Easy Craft Projects

Easy Paint Effect Techniques for Home DIY Projects.

DIY projects aren’t just about saving money or getting unique décor for your home. They can be fun and very satisfying too.

I’ve put together a list of easy painting techniques that can be used on a multitude of projects. In this case, I have chosen a simple light switch surround, but try applying these techniques to furniture, home accessories, plant pots – whatever takes your fancy!

For these tutorials , I used a plain light switch surround.(or fingerplate), but all these techniques will work with a flat surface. The patina technique will also work non-flat or carved surfaces.

Easy Paint Effect Techniques – #1 – Acrylic Pour Painting

This technique has become incredibly popular, with many video tutorials available to follow. I’ll guide you through what I did to create this one. If you want more guidance, I’d recommend searching for acrylic pour painting techniques on YouTube. Or maybe I shouldn’t,, because you might get sucked into a rabbit hole of videos for a while. It’s kind of mesmerising to watch.

And of course, it’s great fun! Why not get kids involved by giving them a light switch surround to create a masterpiece with for their own room? They’ll love seeing their creation in use every day, and it’s an incredibly easy thing to do.

Things you will need:

  • A flat surface with some plastic or a few sheets of newspaper to keep everything clean.
  • Some small cups.  Egg cups or small glasses will work fine and you can wash them afterwards.
  • Acrylic Paints – I used 5 colours (Mint, Pale Grey, Teal, Blue and Gold)
  • Water
  • Floetrol, Acrylic Pour Medium, or any other Acrylic medium or glaze.

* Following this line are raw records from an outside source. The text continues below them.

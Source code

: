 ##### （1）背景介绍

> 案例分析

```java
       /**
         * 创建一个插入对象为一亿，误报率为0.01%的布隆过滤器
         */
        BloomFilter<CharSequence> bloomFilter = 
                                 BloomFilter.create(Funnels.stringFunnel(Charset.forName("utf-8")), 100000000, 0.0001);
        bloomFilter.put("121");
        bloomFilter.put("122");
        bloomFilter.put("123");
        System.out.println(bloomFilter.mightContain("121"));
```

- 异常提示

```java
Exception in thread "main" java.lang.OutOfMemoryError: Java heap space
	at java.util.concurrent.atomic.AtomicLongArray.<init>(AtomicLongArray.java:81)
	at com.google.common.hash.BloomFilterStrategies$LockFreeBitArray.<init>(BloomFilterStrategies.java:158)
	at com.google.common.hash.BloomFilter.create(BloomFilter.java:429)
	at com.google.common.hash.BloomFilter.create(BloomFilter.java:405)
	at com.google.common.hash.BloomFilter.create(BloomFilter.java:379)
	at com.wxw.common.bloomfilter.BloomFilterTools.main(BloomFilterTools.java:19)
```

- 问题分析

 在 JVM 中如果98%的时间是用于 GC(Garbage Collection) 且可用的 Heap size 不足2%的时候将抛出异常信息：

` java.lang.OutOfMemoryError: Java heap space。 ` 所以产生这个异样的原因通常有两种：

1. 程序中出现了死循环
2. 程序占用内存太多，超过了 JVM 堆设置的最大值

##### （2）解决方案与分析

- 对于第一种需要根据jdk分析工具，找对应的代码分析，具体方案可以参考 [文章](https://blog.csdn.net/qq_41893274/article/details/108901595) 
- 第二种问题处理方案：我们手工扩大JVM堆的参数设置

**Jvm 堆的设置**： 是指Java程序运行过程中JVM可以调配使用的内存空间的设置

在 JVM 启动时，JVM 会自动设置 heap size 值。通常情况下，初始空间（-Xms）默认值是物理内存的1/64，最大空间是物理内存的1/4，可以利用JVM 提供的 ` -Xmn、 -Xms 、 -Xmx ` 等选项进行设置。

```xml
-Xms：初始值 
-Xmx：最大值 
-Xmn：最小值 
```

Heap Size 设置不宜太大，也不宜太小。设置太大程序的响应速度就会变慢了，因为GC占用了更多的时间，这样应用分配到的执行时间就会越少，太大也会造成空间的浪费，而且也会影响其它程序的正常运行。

I am using floetrol here.
  • Stirrers (I use coffee stirrers)
  • Protective gloves to keep your hands clean
  • Optional – SIlicon liquid.
  • Optional – Hairdryer, heat gun or straw
  • Clear coat – spray or brushable.
Easy Paint Effect Techniques

1 – Sand your light switch surround to roughen the surface. This will help the paint to stick to the surface. I use 120 grit sandpaper. Clean it carefully after wards with turps, methylated spirits or isopropyl alcohol.

2 – Paint your light switch surround with one of the colours you will be using in you pour, and let it dry fully.

3 – Mix up your paints. I used a bit of a mix of paints so my ratios varied. If you are using cheap student acrylics, you will need a higher ratio of paint to floetrol. The thicker the paint, the more floetrol you will need. I it is rally thick paint, you may need to add  a little water too. I used approximately 1 part paint to 3 parts floetrol by volume.

I then mixed it well. I was looking for a consistency of warmed, runny honey. Add a little water bit by bit if you need to get it a bit runnier. As you can see, i don’t need much paint for a small project like this.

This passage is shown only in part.